This odd technique does seem to quickly produce a slightly altered state. Try it — write down a precise sequence of curse words that takes 7 to 10 seconds to read. Then, before a creative work session of some type, read it quickly and loudly like you’re casting a spell or about to go postal.
(pp. 528–529)

This is hilarious! My cursing sequence features hijueputa malparido (Spanish), putain merde (French), and blyat (Russian) among other expletives.

Morning Pages

Is a morning activity that Tim advocates pretty seriously throughout the book. Basically, you spend just a few minutes in the morning freewriting about what you hope to accomplish in the day. The key point is to actually write with pen and paper in a notebook or diary before you do any else cerebral (like look at your smartphone!)

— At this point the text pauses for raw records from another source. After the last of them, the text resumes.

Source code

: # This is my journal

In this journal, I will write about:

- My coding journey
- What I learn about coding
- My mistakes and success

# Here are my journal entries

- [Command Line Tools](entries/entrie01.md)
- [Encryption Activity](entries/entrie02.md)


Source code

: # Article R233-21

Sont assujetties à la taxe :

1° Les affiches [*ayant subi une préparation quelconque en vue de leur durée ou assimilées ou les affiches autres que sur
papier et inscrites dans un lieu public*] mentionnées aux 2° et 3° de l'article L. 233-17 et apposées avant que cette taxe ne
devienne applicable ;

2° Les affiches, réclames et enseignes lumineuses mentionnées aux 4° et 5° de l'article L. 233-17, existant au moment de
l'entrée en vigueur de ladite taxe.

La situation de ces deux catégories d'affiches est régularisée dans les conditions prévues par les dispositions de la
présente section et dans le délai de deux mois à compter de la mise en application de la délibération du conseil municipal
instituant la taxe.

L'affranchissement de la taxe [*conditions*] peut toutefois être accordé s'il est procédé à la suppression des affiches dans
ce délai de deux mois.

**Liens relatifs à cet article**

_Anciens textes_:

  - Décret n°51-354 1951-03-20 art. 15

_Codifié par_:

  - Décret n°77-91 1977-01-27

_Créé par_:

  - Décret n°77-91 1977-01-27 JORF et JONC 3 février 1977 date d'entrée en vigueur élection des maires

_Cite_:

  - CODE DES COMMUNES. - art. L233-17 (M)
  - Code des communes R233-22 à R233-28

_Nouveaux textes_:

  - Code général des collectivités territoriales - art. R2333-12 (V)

Morning pages don’t need to solve your problems. They simply need to get them out of your head, where they’ll otherwise bounce around all day like a bullet ricocheting inside your skull.
(p. 227)

Evening Pages
Is the flipside, where before going to bed you write…

“What are the kinds of key things that might be constraints on a solution, or might be the attributes of a solution, and what are tools or assets I might have?
(p. 230)

“Never go to sleep without a request to your subconscious.” — Thomas Edison

On Saying “No

If I’m not saying “HELL YEAH!” about something, then I say no.
(p. 386)
When you say no to most things, you leave room in your life to really throw yourself completely into that rare thing that makes you say,
“HELL YEAH!”
(p. 386)

I made a cool Turkish-pop-style AI song about this book and the Lifehacker lifestyle…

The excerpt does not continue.